We are under one week until Thanksgiving and two major championship are to be contested in the United States. The obvious one is the final round of the NASCAR Sprint Car Series, where Brad Keselowski leads Jimmie Johnson by twenty-points. The other is the penultimate round of the Formula One season, the United States Grand Prix taking place at the Circuit of the Americas in Austin, Texas. Sebastien Vettel leads Fernando Alonso by ten points.
United States Grand Prix
The Circuit of the Americas opens this weekend and from what I have seen from practice, this is a really demanding race track and the race should be fun to watch. Vettel led practice one by nearly a second and a half over Lewis Hamilton and was over two seconds quicker than Alonso. If Vettel scores fifteen points more than Alonso this weekend, he will wrap up his third World Drivers' Champions with one race to go in Brazil. This weekend at Austin marks the 100th Grand Prix of Vettel's career which oddly enough began at the 2007 United States Grand Prix in Indianapolis, where the German became the youngest driver to ever score points in a Formula One race.
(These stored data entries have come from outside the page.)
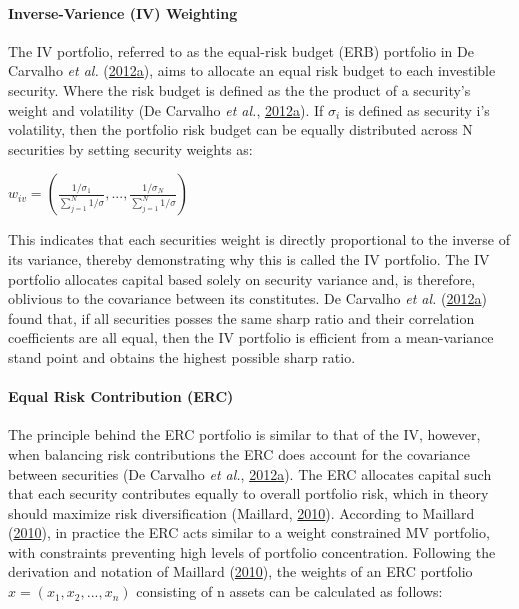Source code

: \documentclass[11pt,preprint, authoryear]{elsarticle}
\numberwithin{equation}{section}
\numberwithin{figure}{section}
\numberwithin{table}{section}
\begin{document}
\hypertarget{inverse-varience-iv-weighting}{%
\paragraph{Inverse-Varience (IV)
Weighting}\label{inverse-varience-iv-weighting}}

The IV portfolio, referred to as the equal-risk budget (ERB) portfolio
in De Carvalho \emph{et al.}
(\protect\hyperlink{ref-leote}{2012}\protect\hyperlink{ref-leote}{a}),
aims to allocate an equal risk budget to each investible security. Where
the risk budget is defined as the the product of a security's weight and
volatility (De Carvalho \emph{et al.},
\protect\hyperlink{ref-leote}{2012}\protect\hyperlink{ref-leote}{a}). If
\(\sigma_i\) is defined as security i's volatility, then the portfolio
risk budget can be equally distributed across N securities by setting
security weights as:

\begin{center} 
$w_{iv}=(\frac{1/\sigma_1}{\sum^N_{j=1} 1/\sigma}, ...,\frac{1/\sigma_N}{\sum^N_{j=1} 1/\sigma} )$ 
\end{center}

This indicates that each securities weight is directly proportional to
the inverse of its variance, thereby demonstrating why this is called
the IV portfolio. The IV portfolio allocates capital based solely on
security variance and, is therefore, oblivious to the covariance between
its constitutes. De Carvalho \emph{et al.}
(\protect\hyperlink{ref-leote}{2012}\protect\hyperlink{ref-leote}{a})
found that, if all securities posses the same sharp ratio and their
correlation coefficients are all equal, then the IV portfolio is
efficient from a mean-variance stand point and obtains the highest
possible sharp ratio.

\hypertarget{equal-risk-contribution-erc}{%
\paragraph{Equal Risk Contribution
(ERC)}\label{equal-risk-contribution-erc}}

The principle behind the ERC portfolio is similar to that of the IV,
however, when balancing risk contributions the ERC does account for the
covariance between securities (De Carvalho \emph{et al.},
\protect\hyperlink{ref-leote}{2012}\protect\hyperlink{ref-leote}{a}).
The ERC allocates capital such that each security contributes equally to
overall portfolio risk, which in theory should maximize risk
diversification (Maillard, \protect\hyperlink{ref-maillard2010}{2010}).
According to Maillard (\protect\hyperlink{ref-maillard2010}{2010}), in
practice the ERC acts similar to a weight constrained MV portfolio, with
constraints preventing high levels of portfolio concentration. Following
the derivation and notation of Maillard
(\protect\hyperlink{ref-maillard2010}{2010}), the weights of an ERC
portfolio \(x=(x_1,x_2,...,x_n)\) consisting of n assets can be
calculated as follows:
\end{document}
Circuit of the Americas becomes the tenth different venue to host a Formula One race in the United States joining Indianapolis (USGP and Indianapolis 500), Watkins Glen, Riverside, Sebring, Dallas, Detroit, Phoenix, Las Vegas and Long Beach.
NASCAR's Final Race
Brad Keselowski is coming off a sixth place finish at Phoenix, which gave him the point lead after Jimmie Johnson had an accident which relegated the five-time champion to second in the points. Keselowski is looking to join Bobby Labonte as the second driver to win the NASCAR Cup and Grand National (Nationwide) Series titles in a career. Keselowski could also become the first Cup champion from the state of Michigan. This also could be Dodge's first driver's champion since Richard Petty in 1975. Ironically, Dodge is scheduled to exit NASCAR at the end of 2012 and Penske Racing will be moving to Ford engines for 2013.